Italian police in Udine, Friuli Venezia Giulia. Credit: ANSA
Italian police in Udine, Friuli Venezia Giulia. Credit: ANSA

The Italian authorites have stepped up law enforcement controls in border areas in the northeastern region of Friuli Venezia Giulia to prevent migrants from entering the country. The new law was implemented on Monday morning in response to an increase in migration flows during the summer.

The measures were drawn up during a meeting in Trieste attended by top local police officers. Checkpoints will be in operation in border areas 24 hours a day for approximately 20 days with police stopping cars and people suspected of facilitating illegal immigration.

Balkan route back in spotlight 

The operation focuses on prospective migrants arriving along the so-called Balkan route from Greece to central and northern Europe. "This is the right path towards ensuring the safety of our residents and reducing pressure on the local territory, which is already strongly tested by thousands of asylum seekers," said Friuli Governor Massimiliano Fedriga. "The fruitful dialogue with Interior Minister Matteo Salvini, the excellent relationship with Slovenia and the precious and timely contribution from law enforcement have led to the strengthening of controls," he continued. 
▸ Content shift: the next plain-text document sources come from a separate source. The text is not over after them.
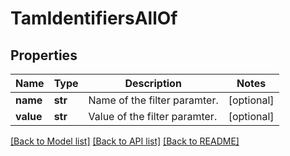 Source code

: # TamIdentifiersAllOf

## Properties
Name | Type | Description | Notes
------------ | ------------- | ------------- | -------------
**name** | **str** | Name of the filter paramter.   | [optional] 
**value** | **str** | Value of the filter paramter.    | [optional] 

[[Back to Model list]](../README.md#documentation-for-models) [[Back to API list]](../README.md#documentation-for-api-endpoints) [[Back to README]](../README.md)


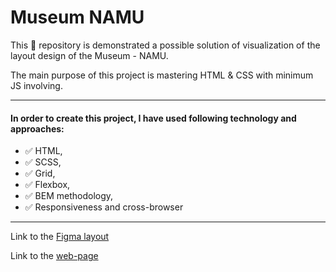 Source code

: # Museum NAMU

This 📁 repository is demonstrated a possible solution of visualization of the layout design of the Museum - NAMU.

The main purpose of this project is mastering HTML & CSS with minimum JS involving.

***

#### In order to create this project, I have used following technology and approaches:
- ✅ HTML,
- ✅ SCSS,
- ✅ Grid,
- ✅ Flexbox,
- ✅ BEM methodology,
- ✅ Responsiveness and cross-browser

***

Link to the [Figma layout](https://www.figma.com/file/wSXflAXDyHwb1e3TNUrK4M/Museum-Namu?node-id=0%3A1)

Link to the [web-page](https://5mountains.github.io/Museum-NAMU/)
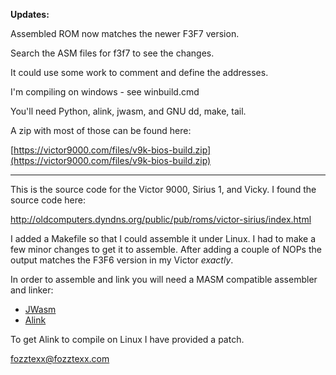 **Updates:**


Assembled ROM now matches the newer F3F7 version.

Search the ASM files for f3f7 to see the changes.

It could use some work to comment and define the addresses.

I'm compiling on windows - see winbuild.cmd

You'll need Python, alink, jwasm, and GNU dd, make, tail.

A zip with most of those can be found here:

[https://victor9000.com/files/v9k-bios-build.zip](https://victor9000.com/files/v9k-bios-build.zip)

___


This is the source code for the Victor 9000, Sirius 1, and Vicky. I
found the source code here:

http://oldcomputers.dyndns.org/public/pub/roms/victor-sirius/index.html

I added a Makefile so that I could assemble it under Linux. I had to
make a few minor changes to get it to assemble. After adding a couple
of NOPs the output matches the F3F6 version in my Victor *exactly*.

In order to assemble and link you will need a MASM compatible
assembler and linker:

* [JWasm](https://github.com/JWasm/JWasm)
* [Alink](http://alink.sourceforge.net/)

To get Alink to compile on Linux I have provided a patch.

fozztexx@fozztexx.com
Reinforcements from other regions 

Over 30 law enforcement officers are set to arrive in Gorizia from Milan and Bologna and others again in Trieste from Padua and Florence to boost the operation. The opposition Democratic Party has described the controls as a "publicity stunt that has already been seen in other circumstances," claiming that they will make no difference to irregular migration on a structural level".